Data for this task Start Marker

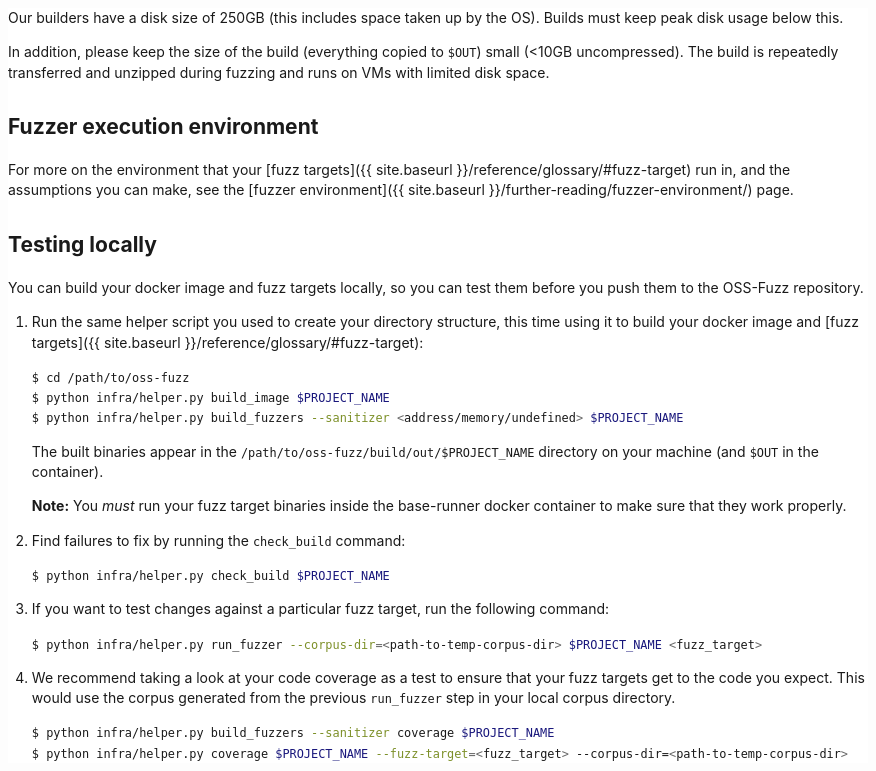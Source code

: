 Our builders have a disk size of 250GB (this includes space taken up by the OS). Builds must keep peak disk usage below this.

In addition, please keep the size of the build (everything copied to `$OUT`) small (<10GB uncompressed). The build is repeatedly transferred and unzipped during fuzzing and runs on VMs with limited disk space.

## Fuzzer execution environment

For more on the environment that
your [fuzz targets]({{ site.baseurl }}/reference/glossary/#fuzz-target) run in, and the assumptions you can make, see the [fuzzer environment]({{ site.baseurl }}/further-reading/fuzzer-environment/) page.

## Testing locally

You can build your docker image and fuzz targets locally, so you can test them before you push them to the OSS-Fuzz repository.

1. Run the same helper script you used to create your directory structure, this time using it to build your docker image and [fuzz targets]({{ site.baseurl }}/reference/glossary/#fuzz-target):

    ```bash
    $ cd /path/to/oss-fuzz
    $ python infra/helper.py build_image $PROJECT_NAME
    $ python infra/helper.py build_fuzzers --sanitizer <address/memory/undefined> $PROJECT_NAME
    ```

    The built binaries appear in the `/path/to/oss-fuzz/build/out/$PROJECT_NAME`
    directory on your machine (and `$OUT` in the container).

    **Note:** You *must* run your fuzz target binaries inside the base-runner docker
    container to make sure that they work properly.

2. Find failures to fix by running the `check_build` command:

    ```bash
    $ python infra/helper.py check_build $PROJECT_NAME
    ```

3. If you want to test changes against a particular fuzz target, run the following command:

    ```bash
    $ python infra/helper.py run_fuzzer --corpus-dir=<path-to-temp-corpus-dir> $PROJECT_NAME <fuzz_target>
    ```

4. We recommend taking a look at your code coverage as a test to ensure that
your fuzz targets get to the code you expect. This would use the corpus
generated from the previous `run_fuzzer` step in your local corpus directory.

    ```bash
    $ python infra/helper.py build_fuzzers --sanitizer coverage $PROJECT_NAME
    $ python infra/helper.py coverage $PROJECT_NAME --fuzz-target=<fuzz_target> --corpus-dir=<path-to-temp-corpus-dir>
    ```
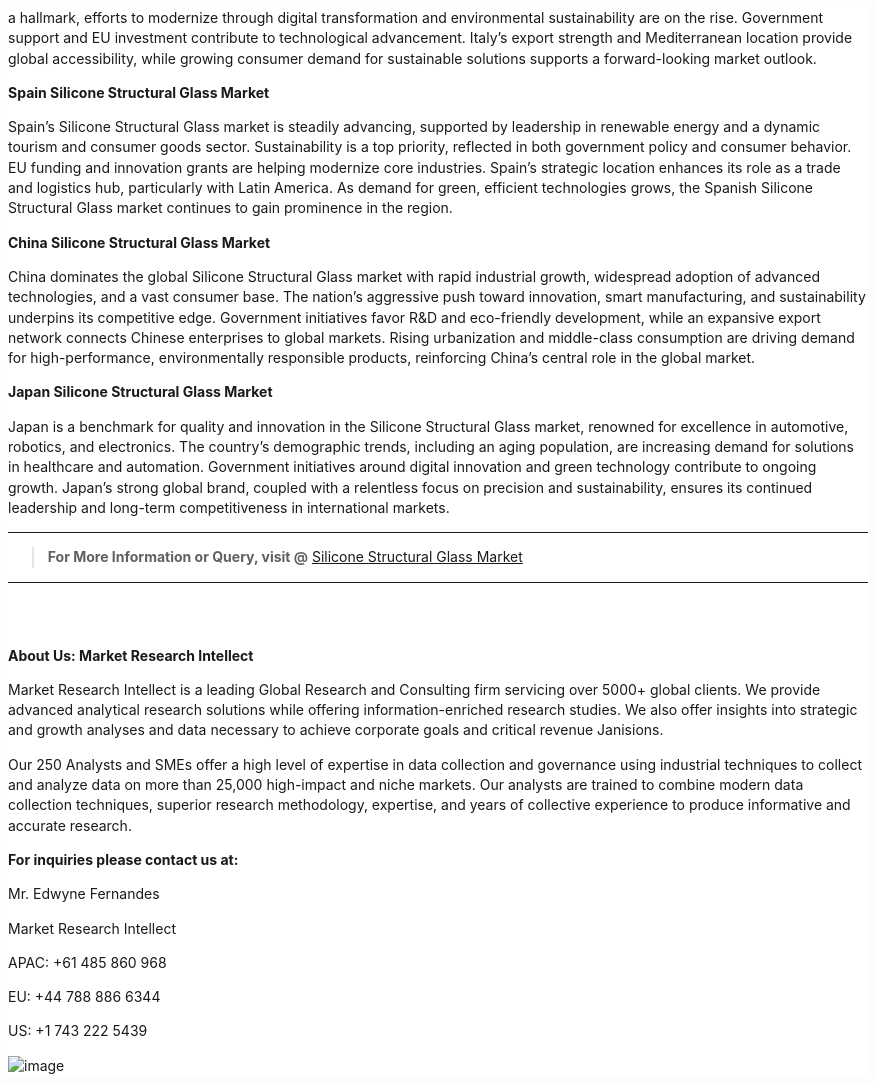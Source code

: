 a hallmark, efforts to modernize through digital transformation and environmental sustainability are on the rise. Government support and EU investment contribute to technological advancement. Italy&rsquo;s export strength and Mediterranean location provide global accessibility, while growing consumer demand for sustainable solutions supports a forward-looking market outlook.</p><p class="" data-start="4424" data-end="4975"><strong data-start="4424" data-end="4445">Spain Silicone Structural Glass Market</strong></p><p class="" data-start="4424" data-end="4975">Spain&rsquo;s Silicone Structural Glass market is steadily advancing, supported by leadership in renewable energy and a dynamic tourism and consumer goods sector. Sustainability is a top priority, reflected in both government policy and consumer behavior. EU funding and innovation grants are helping modernize core industries. Spain&rsquo;s strategic location enhances its role as a trade and logistics hub, particularly with Latin America. As demand for green, efficient technologies grows, the Spanish Silicone Structural Glass market continues to gain prominence in the region.</p><p class="" data-start="4977" data-end="5589"><strong data-start="4977" data-end="4998">China Silicone Structural Glass Market</strong></p><p class="" data-start="4977" data-end="5589">China dominates the global Silicone Structural Glass market with rapid industrial growth, widespread adoption of advanced technologies, and a vast consumer base. The nation&rsquo;s aggressive push toward innovation, smart manufacturing, and sustainability underpins its competitive edge. Government initiatives favor R&amp;D and eco-friendly development, while an expansive export network connects Chinese enterprises to global markets. Rising urbanization and middle-class consumption are driving demand for high-performance, environmentally responsible products, reinforcing China&rsquo;s central role in the global market.</p><p class="" data-start="5591" data-end="6162"><strong data-start="5591" data-end="5612">Japan Silicone Structural Glass Market</strong></p><p class="" data-start="5591" data-end="6162">Japan is a benchmark for quality and innovation in the Silicone Structural Glass market, renowned for excellence in automotive, robotics, and electronics. The country&rsquo;s demographic trends, including an aging population, are increasing demand for solutions in healthcare and automation. Government initiatives around digital innovation and green technology contribute to ongoing growth. Japan&rsquo;s strong global brand, coupled with a relentless focus on precision and sustainability, ensures its continued leadership and long-term competitiveness in international markets.</p><hr /><blockquote><p><span class="font-[700]"><strong>For More Information or Query, visit&nbsp;@</strong>&nbsp;</span><span class="font-[700]"><a href="https://www.marketresearchintellect.com/product/global-silicone-structural-glass-market/?utm_source=Linkedin&utm_medium=019" target="_blank" data-tracking-control-name="article-ssr-frontend-pulse_little-text-block" data-tracking-will-navigate="" data-test-link="">Silicone Structural Glass Market</a></span></p></blockquote><hr /><h3>&nbsp;</h3><p><strong><span class="font-[700]">About Us: Market Research Intellect</span></strong></p><p><span class="">Market Research Intellect is a leading Global Research and Consulting firm servicing over 5000+ global clients. We provide advanced analytical research solutions while offering information-enriched research studies.&nbsp;</span>We also offer insights into strategic and growth analyses and data necessary to achieve corporate goals and critical revenue Janisions.</p><p><span class="">Our 250 Analysts and SMEs offer a high level of expertise in data collection and governance using industrial techniques to collect and analyze data on more than 25,000 high-impact and niche markets. Our analysts are trained to combine modern data collection techniques, superior research methodology, expertise, and years of collective experience to produce informative and accurate research.</span></p><p><strong>For inquiries please contact us at:</strong></p><p>Mr. Edwyne Fernandes</p><p>Market Research Intellect</p><p>APAC: +61 485 860 968</p><p>EU: +44 788 886 6344</p><p>US: +1 743 222 5439</p>
![image](https://github.com/user-attachments/assets/e3868d75-6c92-40d3-b035-da007858b336)
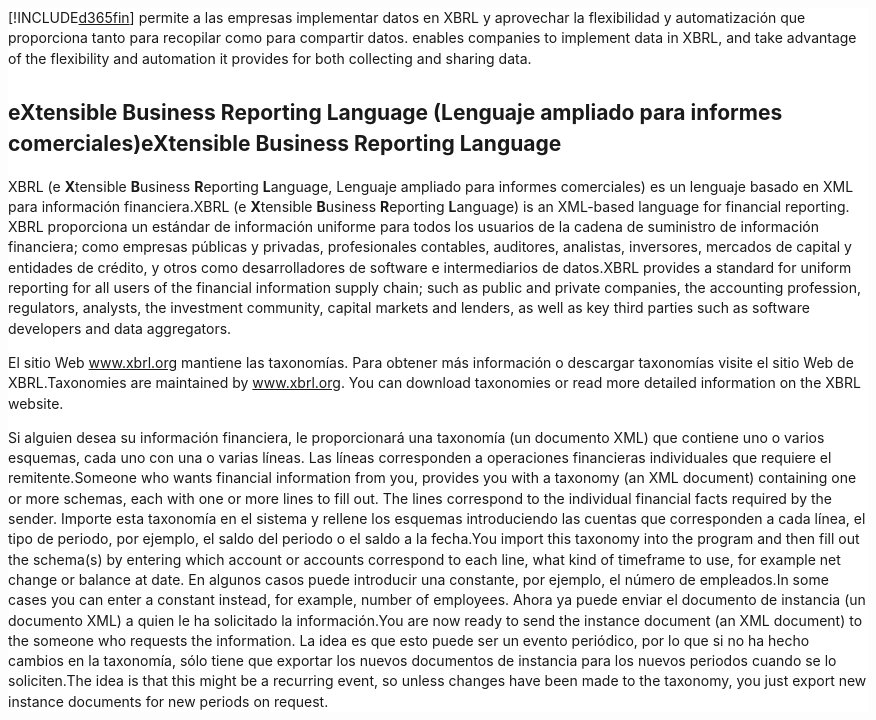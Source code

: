  [!INCLUDE[d365fin](includes/d365fin_md.md)]<span data-ttu-id="19ae7-112"> permite a las empresas implementar datos en XBRL y aprovechar la flexibilidad y automatización que proporciona tanto para recopilar como para compartir datos.</span><span class="sxs-lookup"><span data-stu-id="19ae7-112"> enables companies to implement data in XBRL, and take advantage of the flexibility and automation it provides for both collecting and sharing data.</span></span>  

## <a name="extensible-business-reporting-language"></a><span data-ttu-id="19ae7-113">eXtensible Business Reporting Language (Lenguaje ampliado para informes comerciales)</span><span class="sxs-lookup"><span data-stu-id="19ae7-113">eXtensible Business Reporting Language</span></span>
<span data-ttu-id="19ae7-114">XBRL (e **X**tensible **B**usiness **R**eporting **L**anguage, Lenguaje ampliado para informes comerciales) es un lenguaje basado en XML para información financiera.</span><span class="sxs-lookup"><span data-stu-id="19ae7-114">XBRL (e **X**tensible **B**usiness **R**eporting **L**anguage) is an XML-based language for financial reporting.</span></span> <span data-ttu-id="19ae7-115">XBRL proporciona un estándar de información uniforme para todos los usuarios de la cadena de suministro de información financiera; como empresas públicas y privadas, profesionales contables, auditores, analistas, inversores, mercados de capital y entidades de crédito, y otros como desarrolladores de software e intermediarios de datos.</span><span class="sxs-lookup"><span data-stu-id="19ae7-115">XBRL provides a standard for uniform reporting for all users of the financial information supply chain; such as public and private companies, the accounting profession, regulators, analysts, the investment community, capital markets and lenders, as well as key third parties such as software developers and data aggregators.</span></span>  

<span data-ttu-id="19ae7-116">El sitio Web www.xbrl.org mantiene las taxonomías. Para obtener más información o descargar taxonomías visite el sitio Web de XBRL.</span><span class="sxs-lookup"><span data-stu-id="19ae7-116">Taxonomies are maintained by www.xbrl.org. You can download taxonomies or read more detailed information on the XBRL website.</span></span>  

<span data-ttu-id="19ae7-117">Si alguien desea su información financiera, le proporcionará una taxonomía (un documento XML) que contiene uno o varios esquemas, cada uno con una o varias líneas. Las líneas corresponden a operaciones financieras individuales que requiere el remitente.</span><span class="sxs-lookup"><span data-stu-id="19ae7-117">Someone who wants financial information from you, provides you with a taxonomy (an XML document) containing one or more schemas, each with one or more lines to fill out. The lines correspond to the individual financial facts required by the sender.</span></span> <span data-ttu-id="19ae7-118">Importe esta taxonomía en el sistema y rellene los esquemas introduciendo las cuentas que corresponden a cada línea, el tipo de periodo, por ejemplo, el saldo del periodo o el saldo a la fecha.</span><span class="sxs-lookup"><span data-stu-id="19ae7-118">You import this taxonomy into the program and then fill out the schema(s) by entering which account or accounts correspond to each line, what kind of timeframe to use, for example net change or balance at date.</span></span> <span data-ttu-id="19ae7-119">En algunos casos puede introducir una constante, por ejemplo, el número de empleados.</span><span class="sxs-lookup"><span data-stu-id="19ae7-119">In some cases you can enter a constant instead, for example, number of employees.</span></span> <span data-ttu-id="19ae7-120">Ahora ya puede enviar el documento de instancia (un documento XML) a quien le ha solicitado la información.</span><span class="sxs-lookup"><span data-stu-id="19ae7-120">You are now ready to send the instance document (an XML document) to the someone who requests the information.</span></span> <span data-ttu-id="19ae7-121">La idea es que esto puede ser un evento periódico, por lo que si no ha hecho cambios en la taxonomía, sólo tiene que exportar los nuevos documentos de instancia para los nuevos periodos cuando se lo soliciten.</span><span class="sxs-lookup"><span data-stu-id="19ae7-121">The idea is that this might be a recurring event, so unless changes have been made to the taxonomy, you just export new instance documents for new periods on request.</span></span>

Data for this task End Marker

Assignment: From the entries above, copy every line that holds the word "reference".

Your response:
your [fuzz targets]({{ site.baseurl }}/reference/glossary/#fuzz-target) run in, and the assumptions you can make, see the [fuzzer environment]({{ site.baseurl }}/further-reading/fuzzer-environment/) page.
1. Run the same helper script you used to create your directory structure, this time using it to build your docker image and [fuzz targets]({{ site.baseurl }}/reference/glossary/#fuzz-target):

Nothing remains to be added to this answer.